SAN ANTONIO – French phenom Victor Wembanyama has made the rounds of national television talk shows after being selected as the No. 1 overall pick in the NBA draft.
The 7-foot-3 1/2 center has conducted more press conferences than he can count. He has attended numerous public appearances and he even squeezed in a dinner with a group of Hall of Famers.
It comes with being perhaps one of the most hyped prospects the NBA has ever seen. A charismatic 19-year-old who has the agility and the skills of a guard while standing taller than almost everyone, it’s little wonder Wembanyama’s time has been stretched more than his 8-foot wingspan.
“I think I’ve spent more time with the media than on the court,” Wembanyama said Friday as he met the media for the first time since starting work with the team.
After being tasked with so many commitments off the court, Wembanyama finally took to the court Wednesday to practice with the Spurs for the first time as they prepare for upcoming summer leagues.
“It felt really good, felt really good,” Wembanyama said. “Also, I had a warm welcome with the guys. Yeah, I just can’t wait. I was told beforehand that there was a good dynamic with the team on and off the court and I started to feel it already. It just makes me even more certain that this is a good environment.”
Wembanyama is home, even if he still hasn’t had time to find a house in San Antonio.
Wembanyama will not play in the California Classic Summer League that opens July 3 in Sacramento. He will compete in the NBA 2K24 Summer League on July 7-17 in Las Vegas.
“I don’t know how it works yet (as far as) how many minutes I’m going to play,” he said. “I know I’m going to have a big role and it’s going to be intense. I can’t wait to wear that Spurs jersey for the first time.”
His excitement has only grown since he was drafted by the Spurs on June 22.
Shortly after arriving in San Antonio, Wembanyama had dinner with Hall of Famers David Robinson, Tim Duncan and Manu Ginobili, along with fellow former Spurs star Sean Elliott.
“He asked us, ‘How can you get enough sleep on the road,’” Elliott said of the dinner. “What kind of young person asks that question? Most guys are like ‘Hey, what’s the best club to go to in (Philadelphia) or (New York).’”
It’s all part of Wembanyama’s desire to win an NBA title with the Spurs, just like his fellow Frenchmen Tony Parker and Boris Diaw.
In addition to asking the right questions, Wembanyama worked with a personal trainer to add weight safely to his long frame this year leading up to the draft.
“To be able to play through 82 games a season, I’ve got to go through a lot of conditioning and level up on the energy level,” Wembanyama said.
He has already impressed his teammates and coaches in San Antonio with his work ethic, as well as his skills on the court during his first two days of practice.
“He’s a unique player and it’s on us as coaches to find some good spots for him to develop in those areas,” said Matt Nielsen, Spurs assistant coach and Summer League coach. “In saying that, he’s got a lot to learn about NBA basketball and the Spurs. There’s a lot going on for him, it’s just exciting to watch him out there.”

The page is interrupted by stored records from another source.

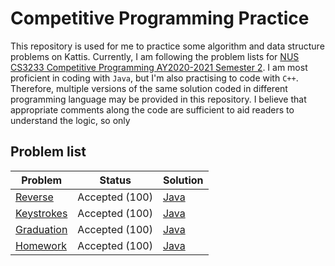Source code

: # Competitive Programming Practice

This repository is used for me to practice some algorithm and data structure problems on Kattis. Currently, I am following the problem lists for [NUS CS3233 Competitive Programming AY2020-2021 Semester 2](https://nus.kattis.com/courses/CS3233/CS3233_S2_AY2021). I am most proficient in coding with `Java`, but I'm also practising to code with `C++`. Therefore, multiple versions of the same solution coded in different programming language may be provided in this repository. I believe that appropriate comments along the code are sufficient to aid readers to understand the logic, so only

## Problem list
| Problem                          | Status  | Solution                               |
| -------------------------------- | ------- | -------------------------------------- |
| [Reverse](./problems/ofugsnuid/) | Accepted (100)   | [Java](./problems/ofugsnuid/Main.java) |
| [Keystrokes](./problems/lyklagangriti) | Accepted (100) | [Java](./problems/lyklagangriti/Main.java)|
| [Graduation](./problems/skolavslutningen) | Accepted (100) | [Java](./probelems/skolavslutningen/Main.java)|
| [Homework](./problems/heimavinna) | Accepted (100) | [Java](./problems/heimavinna/Main.java)|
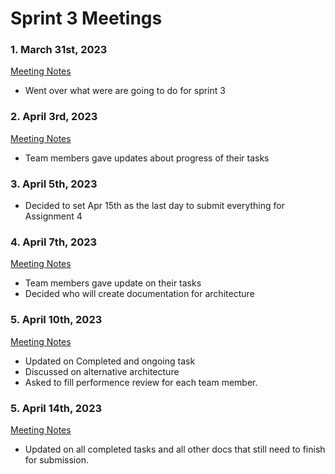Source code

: # Sprint 3 Meetings 

### 1. March 31st, 2023

[Meeting Notes](/doc/meeting_notes/sprint3_mar31.md)

- Went over what were are going to do for sprint 3 

### 2. April 3rd, 2023

[Meeting Notes](/doc/meeting_notes/sprint3_apr3.md)

- Team members gave updates about progress of their tasks

### 3. April 5th, 2023

- Decided to set Apr 15th as the last day to submit everything for Assignment 4

### 4. April 7th, 2023

[Meeting Notes](/doc/meeting_notes/sprint3_apr7.md)

- Team members gave update on their tasks 
- Decided who will create documentation for architecture

### 5. April 10th, 2023

[Meeting Notes](/doc/meeting_notes/sprint3_apr10.md)

- Updated on Completed and ongoing task
- Discussed on alternative architecture
- Asked to fill performence review for each team member.

### 5. April 14th, 2023

[Meeting Notes](/doc/meeting_notes/sprint3_apr14.md)

- Updated on all completed tasks and all other docs that still need to finish for submission.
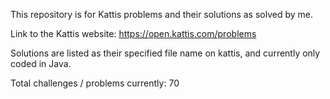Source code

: This repository is for Kattis problems and their solutions as solved by me.

Link to the Kattis website: https://open.kattis.com/problems

Solutions are listed as their specified file name on kattis, and currently only coded in Java.

Total challenges / problems currently: 70
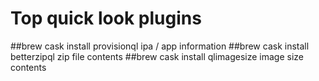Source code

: # Top quick look plugins
##brew cask install provisionql
ipa / app information
##brew cask install betterzipql
zip file contents
##brew cask install qlimagesize
image size contents


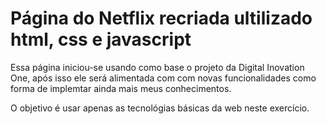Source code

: # Página do Netflix recriada ultilizado html, css e javascript

Essa página iniciou-se usando como base o projeto da Digital Inovation One, após isso 
ele será alimentada com com novas funcionalidades como forma de implemtar ainda mais 
meus conhecimentos. 

O objetivo é usar apenas as tecnológias básicas da web neste exercício.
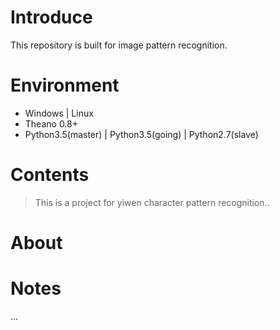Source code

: # Introduce
This repository is built for image pattern recognition.
# Environment

* Windows | Linux
* Theano 0.8+
* Python3.5(master) | Python3.5(going) | Python2.7(slave)

# Contents
>This is a project for yiwen character pattern recognition..
# About

# Notes
...
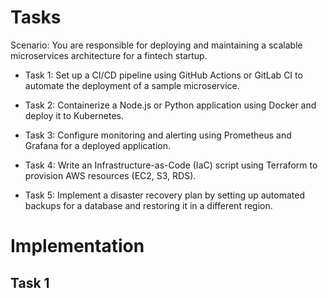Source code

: # Tasks

Scenario: You are responsible for deploying and maintaining a scalable microservices architecture for a fintech startup.

-  Task 1: Set up a CI/CD pipeline using GitHub Actions or GitLab CI to automate the deployment of a sample microservice.

- Task 2: Containerize a Node.js or Python application using Docker and deploy it to Kubernetes.

- Task 3: Configure monitoring and alerting using Prometheus and Grafana for a deployed application.

- Task 4: Write an Infrastructure-as-Code (IaC) script using Terraform to provision AWS resources (EC2,
S3, RDS).

- Task 5: Implement a disaster recovery plan by setting up automated backups for a database and restoring it
in a different region.

# Implementation

## Task 1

Part of preparing for his upcoming rookie season also included making a “really hard” decision not to play for France in the FIBA Basketball Cup, which opens Aug. 25.
“I had a long season with the Mets 92, and I’ll have a long season with the Spurs and there’s the Olympics after that,” Wembanyama said about his team in France last season. “I just think more than two years without rest is too big of a risk. There are really big events coming up, like the Olympics, that I really, really don’t want to miss. So, to be able to be available for the national team for the next I don’t know how many years, I feel like I have to miss this one.”